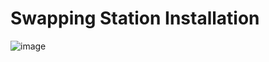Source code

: # Swapping Station Installation
![image](https://user-images.githubusercontent.com/67474818/126384923-a78c87d6-b0c0-4797-babb-3ca0518be431.png)

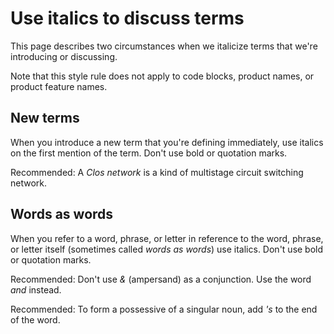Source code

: # Use italics to discuss terms  

This page describes two circumstances when we italicize terms that we're
introducing or discussing.

Note that this style rule does not apply to code blocks, product names, or product feature names.

## New terms

When you introduce a new term that you're defining immediately, use italics on
the first mention of the term. Don't use bold or quotation marks.

Recommended: A
*Clos network* is a kind of multistage circuit switching network.

## Words as words

When you refer to a word, phrase, or letter in reference to the word, phrase,
or letter itself (sometimes called *words as words*) use italics. Don't use bold
or quotation marks.

Recommended: Don't use
*&* (ampersand) as a conjunction. Use the word *and* instead.

Recommended: To form a
possessive of a singular noun, add *'s* to the end of the word.
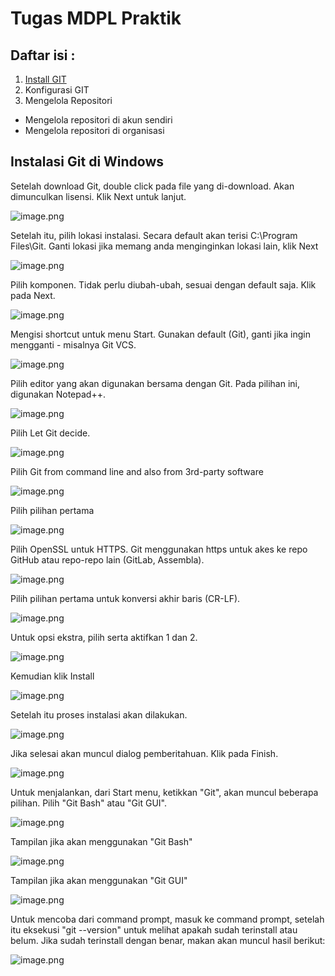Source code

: # Tugas MDPL Praktik
<h2> Daftar isi : </h2>


1. [Install GIT]()
2. Konfigurasi GIT
3. Mengelola Repositori
* Mengelola repositori di akun sendiri
* Mengelola repositori di organisasi

<h2> Instalasi Git di Windows</h2>

Setelah download Git, double click pada file yang di-download. Akan dimunculkan lisensi. Klik Next untuk lanjut.

![image.png](img/1.png)

Setelah itu, pilih lokasi instalasi. Secara default akan terisi C:\Program Files\Git. Ganti lokasi jika memang anda menginginkan lokasi lain, klik Next

![image.png](img/tambahan.jpg)

Pilih komponen. Tidak perlu diubah-ubah, sesuai dengan default saja. Klik pada Next.

![image.png](img/2.png)

Mengisi shortcut untuk menu Start. Gunakan default (Git), ganti jika ingin mengganti - misalnya Git VCS.

![image.png](img/3.png)

Pilih editor yang akan digunakan bersama dengan Git. Pada pilihan ini, digunakan Notepad++.

![image.png](img/4.png)

Pilih Let Git decide. 

![image.png](img/5.png)

Pilih Git from command line and also from 3rd-party software

![image.png](img/6.png)

Pilih pilihan pertama

![image.png](img/7.png)

Pilih OpenSSL untuk HTTPS. Git menggunakan https untuk akes ke repo GitHub atau repo-repo lain (GitLab, Assembla).

![image.png](img/8.png)

Pilih pilihan pertama untuk konversi akhir baris (CR-LF).

![image.png](img/9.png)

Untuk opsi ekstra, pilih serta aktifkan 1 dan 2.

![image.png](img/10.png)

Kemudian klik Install

![image.png](img/11.png)

Setelah itu proses instalasi akan dilakukan.

![image.png](img/12.png)

Jika selesai akan muncul dialog pemberitahuan. Klik pada Finish.

![image.png](img/13.png)

Untuk menjalankan, dari Start menu, ketikkan "Git", akan muncul beberapa pilihan. Pilih "Git Bash" atau "Git GUI".

![image.png](img/14.png)

Tampilan jika akan menggunakan "Git Bash"

![image.png](img/15.png)

Tampilan jika akan menggunakan "Git GUI"

![image.png](img/16.png)

Untuk mencoba dari command prompt, masuk ke command prompt, setelah itu eksekusi "git --version" untuk melihat apakah sudah terinstall atau belum. Jika sudah terinstall dengan benar, makan akan muncul hasil berikut:

![image.png](img/17.png)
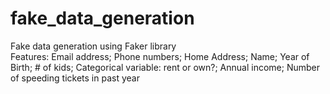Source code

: # fake_data_generation

Fake data generation using Faker library  
Features: Email address; Phone numbers​; Home Address; Name; Year of Birth; # of kids; Categorical variable: rent or own?​; Annual income; Number of speeding tickets in past year
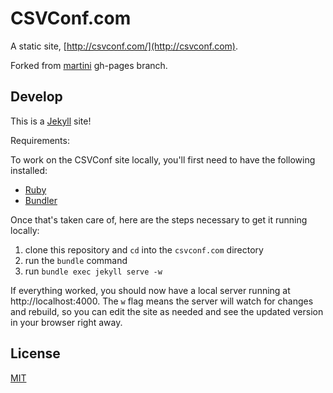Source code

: # CSVConf.com

A static site, [http://csvconf.com/](http://csvconf.com).

Forked from [martini](https://github.com/codegangsta/martini) gh-pages branch.

## Develop

This is a [Jekyll](https://github.com/jekyll/jekyll) site!

Requirements:

To work on the CSVConf site locally, you'll first need to have the following installed:

- [Ruby](https://www.ruby-lang.org/en/)
- [Bundler](http://bundler.io/)

Once that's taken care of, here are the steps necessary to get it running locally:

1. clone this repository and `cd` into the `csvconf.com` directory
1. run the `bundle` command
1. run `bundle exec jekyll serve -w`

If everything worked, you should now have a local server running at http://localhost:4000. The `w` flag means the server will watch for changes and rebuild, so you can edit the site as needed and see the updated version in your browser right away.

## License

[MIT](LICENSE)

⁂

What you return must match each record exactly and contain no images.

Task output
Source code

: # Swapping Station Installation
![image](https://user-images.githubusercontent.com/67474818/126384923-a78c87d6-b0c0-4797-babb-3ca0518be431.png)

Source code

: # Use italics to discuss terms  

This page describes two circumstances when we italicize terms that we're
introducing or discussing.

Note that this style rule does not apply to code blocks, product names, or product feature names.

## New terms

When you introduce a new term that you're defining immediately, use italics on
the first mention of the term. Don't use bold or quotation marks.

Recommended: A
*Clos network* is a kind of multistage circuit switching network.

## Words as words

When you refer to a word, phrase, or letter in reference to the word, phrase,
or letter itself (sometimes called *words as words*) use italics. Don't use bold
or quotation marks.

Recommended: Don't use
*&* (ampersand) as a conjunction. Use the word *and* instead.

Recommended: To form a
possessive of a singular noun, add *'s* to the end of the word.
Source code

: # Tugas MDPL Praktik
<h2> Daftar isi : </h2>


1. [Install GIT]()
2. Konfigurasi GIT
3. Mengelola Repositori
* Mengelola repositori di akun sendiri
* Mengelola repositori di organisasi

<h2> Instalasi Git di Windows</h2>

Setelah download Git, double click pada file yang di-download. Akan dimunculkan lisensi. Klik Next untuk lanjut.

![image.png](img/1.png)

Setelah itu, pilih lokasi instalasi. Secara default akan terisi C:\Program Files\Git. Ganti lokasi jika memang anda menginginkan lokasi lain, klik Next

![image.png](img/tambahan.jpg)

Pilih komponen. Tidak perlu diubah-ubah, sesuai dengan default saja. Klik pada Next.

![image.png](img/2.png)

Mengisi shortcut untuk menu Start. Gunakan default (Git), ganti jika ingin mengganti - misalnya Git VCS.

![image.png](img/3.png)

Pilih editor yang akan digunakan bersama dengan Git. Pada pilihan ini, digunakan Notepad++.

![image.png](img/4.png)

Pilih Let Git decide. 

![image.png](img/5.png)

Pilih Git from command line and also from 3rd-party software

![image.png](img/6.png)

Pilih pilihan pertama

![image.png](img/7.png)

Pilih OpenSSL untuk HTTPS. Git menggunakan https untuk akes ke repo GitHub atau repo-repo lain (GitLab, Assembla).

![image.png](img/8.png)

Pilih pilihan pertama untuk konversi akhir baris (CR-LF).

![image.png](img/9.png)

Untuk opsi ekstra, pilih serta aktifkan 1 dan 2.

![image.png](img/10.png)

Kemudian klik Install

![image.png](img/11.png)

Setelah itu proses instalasi akan dilakukan.

![image.png](img/12.png)

Jika selesai akan muncul dialog pemberitahuan. Klik pada Finish.

![image.png](img/13.png)

Untuk menjalankan, dari Start menu, ketikkan "Git", akan muncul beberapa pilihan. Pilih "Git Bash" atau "Git GUI".

![image.png](img/14.png)

Tampilan jika akan menggunakan "Git Bash"

![image.png](img/15.png)

Tampilan jika akan menggunakan "Git GUI"

![image.png](img/16.png)

Untuk mencoba dari command prompt, masuk ke command prompt, setelah itu eksekusi "git --version" untuk melihat apakah sudah terinstall atau belum. Jika sudah terinstall dengan benar, makan akan muncul hasil berikut:

![image.png](img/17.png)
Source code

: # fake_data_generation

Fake data generation using Faker library  
Features: Email address; Phone numbers​; Home Address; Name; Year of Birth; # of kids; Categorical variable: rent or own?​; Annual income; Number of speeding tickets in past year
Source code

: # CSVConf.com

A static site, [http://csvconf.com/](http://csvconf.com).

Forked from [martini](https://github.com/codegangsta/martini) gh-pages branch.

## Develop

This is a [Jekyll](https://github.com/jekyll/jekyll) site!

Requirements:

To work on the CSVConf site locally, you'll first need to have the following installed:

- [Ruby](https://www.ruby-lang.org/en/)
- [Bundler](http://bundler.io/)

Once that's taken care of, here are the steps necessary to get it running locally:

1. clone this repository and `cd` into the `csvconf.com` directory
1. run the `bundle` command
1. run `bundle exec jekyll serve -w`

If everything worked, you should now have a local server running at http://localhost:4000. The `w` flag means the server will watch for changes and rebuild, so you can edit the site as needed and see the updated version in your browser right away.

## License

[MIT](LICENSE)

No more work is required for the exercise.